What is needed is a copy of each line in the listing below that contains "badge".

.....

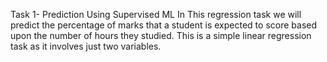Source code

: Task 1- Prediction Using Supervised ML
In This regression task we will predict the percentage of marks that a student is expected to score based upon the number of hours they studied. This is a simple linear regression task as it involves just two variables.
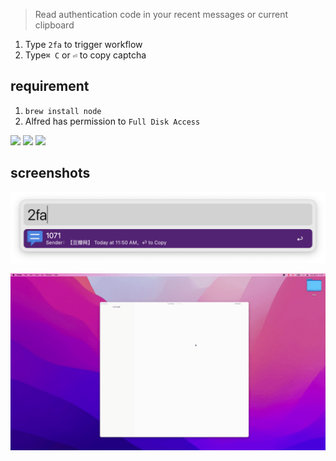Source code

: > Read authentication code in your recent messages or current clipboard

1. Type `2fa` to trigger workflow
2. Type`⌘ C` or `⏎` to copy captcha
## requirement

1. `brew install node`
2. Alfred has permission to `Full Disk Access`



![](https://img.shields.io/badge/version-v1.1-green?style=for-the-badge)
[![](https://img.shields.io/badge/download-click-blue?style=for-the-badge)](https://github.com/alanhg/alfred-workflows/raw/master/2fa-read-code/2FA-Read%20Code.alfredworkflow)
[![](https://img.shields.io/badge/plist-link-important?style=for-the-badge)](https://raw.githubusercontent.com/alanhg/alfred-workflows/master/2fa-read-code/src/info.plist)



<!-- more -->

## screenshots
![](./screenshot1.png)

![](./screenshot.gif)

.....

ANSWER SPACE:
![](https://img.shields.io/badge/version-v1.1-green?style=for-the-badge)
[![](https://img.shields.io/badge/download-click-blue?style=for-the-badge)](https://github.com/alanhg/alfred-workflows/raw/master/2fa-read-code/2FA-Read%20Code.alfredworkflow)
[![](https://img.shields.io/badge/plist-link-important?style=for-the-badge)](https://raw.githubusercontent.com/alanhg/alfred-workflows/master/2fa-read-code/src/info.plist)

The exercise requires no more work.